Records from a dataset:
· · · · · · ·
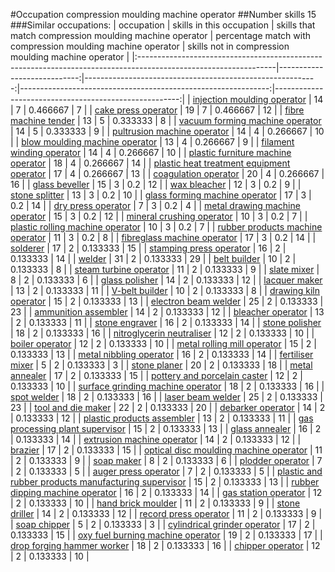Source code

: #Occupation compression moulding machine operator
##Number skills 15
###Similar occupations:
| occupation                                                                                                      |   skills in this occupation |   skills that match compression moulding machine operator |   percentage match with compression moulding machine operator |   skills not in compression moulding machine operator |
|:----------------------------------------------------------------------------------------------------------------|----------------------------:|----------------------------------------------------------:|--------------------------------------------------------------:|------------------------------------------------------:|
| [injection moulding operator](injection_moulding_operator.md)                                                   |                          14 |                                                         7 |                                                      0.466667 |                                                     7 |
| [cake press operator](cake_press_operator.md)                                                                   |                          19 |                                                         7 |                                                      0.466667 |                                                    12 |
| [fibre machine tender](fibre_machine_tender.md)                                                                 |                          13 |                                                         5 |                                                      0.333333 |                                                     8 |
| [vacuum forming machine operator](vacuum_forming_machine_operator.md)                                           |                          14 |                                                         5 |                                                      0.333333 |                                                     9 |
| [pultrusion machine operator](pultrusion_machine_operator.md)                                                   |                          14 |                                                         4 |                                                      0.266667 |                                                    10 |
| [blow moulding machine operator](blow_moulding_machine_operator.md)                                             |                          13 |                                                         4 |                                                      0.266667 |                                                     9 |
| [filament winding operator](filament_winding_operator.md)                                                       |                          14 |                                                         4 |                                                      0.266667 |                                                    10 |
| [plastic furniture machine operator](plastic_furniture_machine_operator.md)                                     |                          18 |                                                         4 |                                                      0.266667 |                                                    14 |
| [plastic heat treatment equipment operator](plastic_heat_treatment_equipment_operator.md)                       |                          17 |                                                         4 |                                                      0.266667 |                                                    13 |
| [coagulation operator](coagulation_operator.md)                                                                 |                          20 |                                                         4 |                                                      0.266667 |                                                    16 |
| [glass beveller](glass_beveller.md)                                                                             |                          15 |                                                         3 |                                                      0.2      |                                                    12 |
| [wax bleacher](wax_bleacher.md)                                                                                 |                          12 |                                                         3 |                                                      0.2      |                                                     9 |
| [stone splitter](stone_splitter.md)                                                                             |                          13 |                                                         3 |                                                      0.2      |                                                    10 |
| [glass forming machine operator](glass_forming_machine_operator.md)                                             |                          17 |                                                         3 |                                                      0.2      |                                                    14 |
| [dry press operator](dry_press_operator.md)                                                                     |                           7 |                                                         3 |                                                      0.2      |                                                     4 |
| [metal drawing machine operator](metal_drawing_machine_operator.md)                                             |                          15 |                                                         3 |                                                      0.2      |                                                    12 |
| [mineral crushing operator](mineral_crushing_operator.md)                                                       |                          10 |                                                         3 |                                                      0.2      |                                                     7 |
| [plastic rolling machine operator](plastic_rolling_machine_operator.md)                                         |                          10 |                                                         3 |                                                      0.2      |                                                     7 |
| [rubber products machine operator](rubber_products_machine_operator.md)                                         |                          11 |                                                         3 |                                                      0.2      |                                                     8 |
| [fibreglass machine operator](fibreglass_machine_operator.md)                                                   |                          17 |                                                         3 |                                                      0.2      |                                                    14 |
| [solderer](solderer.md)                                                                                         |                          17 |                                                         2 |                                                      0.133333 |                                                    15 |
| [stamping press operator](stamping_press_operator.md)                                                           |                          16 |                                                         2 |                                                      0.133333 |                                                    14 |
| [welder](welder.md)                                                                                             |                          31 |                                                         2 |                                                      0.133333 |                                                    29 |
| [belt builder](belt_builder.md)                                                                                 |                          10 |                                                         2 |                                                      0.133333 |                                                     8 |
| [steam turbine operator](steam_turbine_operator.md)                                                             |                          11 |                                                         2 |                                                      0.133333 |                                                     9 |
| [slate mixer](slate_mixer.md)                                                                                   |                           8 |                                                         2 |                                                      0.133333 |                                                     6 |
| [glass polisher](glass_polisher.md)                                                                             |                          14 |                                                         2 |                                                      0.133333 |                                                    12 |
| [lacquer maker](lacquer_maker.md)                                                                               |                          13 |                                                         2 |                                                      0.133333 |                                                    11 |
| [V-belt builder](V-belt_builder.md)                                                                             |                          10 |                                                         2 |                                                      0.133333 |                                                     8 |
| [drawing kiln operator](drawing_kiln_operator.md)                                                               |                          15 |                                                         2 |                                                      0.133333 |                                                    13 |
| [electron beam welder](electron_beam_welder.md)                                                                 |                          25 |                                                         2 |                                                      0.133333 |                                                    23 |
| [ammunition assembler](ammunition_assembler.md)                                                                 |                          14 |                                                         2 |                                                      0.133333 |                                                    12 |
| [bleacher operator](bleacher_operator.md)                                                                       |                          13 |                                                         2 |                                                      0.133333 |                                                    11 |
| [stone engraver](stone_engraver.md)                                                                             |                          16 |                                                         2 |                                                      0.133333 |                                                    14 |
| [stone polisher](stone_polisher.md)                                                                             |                          18 |                                                         2 |                                                      0.133333 |                                                    16 |
| [nitroglycerin neutraliser](nitroglycerin_neutraliser.md)                                                       |                          12 |                                                         2 |                                                      0.133333 |                                                    10 |
| [boiler operator](boiler_operator.md)                                                                           |                          12 |                                                         2 |                                                      0.133333 |                                                    10 |
| [metal rolling mill operator](metal_rolling_mill_operator.md)                                                   |                          15 |                                                         2 |                                                      0.133333 |                                                    13 |
| [metal nibbling operator](metal_nibbling_operator.md)                                                           |                          16 |                                                         2 |                                                      0.133333 |                                                    14 |
| [fertiliser mixer](fertiliser_mixer.md)                                                                         |                           5 |                                                         2 |                                                      0.133333 |                                                     3 |
| [stone planer](stone_planer.md)                                                                                 |                          20 |                                                         2 |                                                      0.133333 |                                                    18 |
| [metal annealer](metal_annealer.md)                                                                             |                          17 |                                                         2 |                                                      0.133333 |                                                    15 |
| [pottery and porcelain caster](pottery_and_porcelain_caster.md)                                                 |                          12 |                                                         2 |                                                      0.133333 |                                                    10 |
| [surface grinding machine operator](surface_grinding_machine_operator.md)                                       |                          18 |                                                         2 |                                                      0.133333 |                                                    16 |
| [spot welder](spot_welder.md)                                                                                   |                          18 |                                                         2 |                                                      0.133333 |                                                    16 |
| [laser beam welder](laser_beam_welder.md)                                                                       |                          25 |                                                         2 |                                                      0.133333 |                                                    23 |
| [tool and die maker](tool_and_die_maker.md)                                                                     |                          22 |                                                         2 |                                                      0.133333 |                                                    20 |
| [debarker operator](debarker_operator.md)                                                                       |                          14 |                                                         2 |                                                      0.133333 |                                                    12 |
| [plastic products assembler](plastic_products_assembler.md)                                                     |                          13 |                                                         2 |                                                      0.133333 |                                                    11 |
| [gas processing plant supervisor](gas_processing_plant_supervisor.md)                                           |                          15 |                                                         2 |                                                      0.133333 |                                                    13 |
| [glass annealer](glass_annealer.md)                                                                             |                          16 |                                                         2 |                                                      0.133333 |                                                    14 |
| [extrusion machine operator](extrusion_machine_operator.md)                                                     |                          14 |                                                         2 |                                                      0.133333 |                                                    12 |
| [brazier](brazier.md)                                                                                           |                          17 |                                                         2 |                                                      0.133333 |                                                    15 |
| [optical disc moulding machine operator](optical_disc_moulding_machine_operator.md)                             |                          11 |                                                         2 |                                                      0.133333 |                                                     9 |
| [soap maker](soap_maker.md)                                                                                     |                           8 |                                                         2 |                                                      0.133333 |                                                     6 |
| [plodder operator](plodder_operator.md)                                                                         |                           7 |                                                         2 |                                                      0.133333 |                                                     5 |
| [auger press operator](auger_press_operator.md)                                                                 |                           7 |                                                         2 |                                                      0.133333 |                                                     5 |
| [plastic and rubber products manufacturing supervisor](plastic_and_rubber_products_manufacturing_supervisor.md) |                          15 |                                                         2 |                                                      0.133333 |                                                    13 |
| [rubber dipping machine operator](rubber_dipping_machine_operator.md)                                           |                          16 |                                                         2 |                                                      0.133333 |                                                    14 |
| [gas station operator](gas_station_operator.md)                                                                 |                          12 |                                                         2 |                                                      0.133333 |                                                    10 |
| [hand brick moulder](hand_brick_moulder.md)                                                                     |                          11 |                                                         2 |                                                      0.133333 |                                                     9 |
| [stone driller](stone_driller.md)                                                                               |                          14 |                                                         2 |                                                      0.133333 |                                                    12 |
| [record press operator](record_press_operator.md)                                                               |                          11 |                                                         2 |                                                      0.133333 |                                                     9 |
| [soap chipper](soap_chipper.md)                                                                                 |                           5 |                                                         2 |                                                      0.133333 |                                                     3 |
| [cylindrical grinder operator](cylindrical_grinder_operator.md)                                                 |                          17 |                                                         2 |                                                      0.133333 |                                                    15 |
| [oxy fuel burning machine operator](oxy_fuel_burning_machine_operator.md)                                       |                          19 |                                                         2 |                                                      0.133333 |                                                    17 |
| [drop forging hammer worker](drop_forging_hammer_worker.md)                                                     |                          18 |                                                         2 |                                                      0.133333 |                                                    16 |
| [chipper operator](chipper_operator.md)                                                                         |                          12 |                                                         2 |                                                      0.133333 |                                                    10 |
· · · · · · ·
(EXERCISE OBJECTIVE):
Go through the records above and count every line that includes "beam". Give the number and nothing else.

(REPLY):
2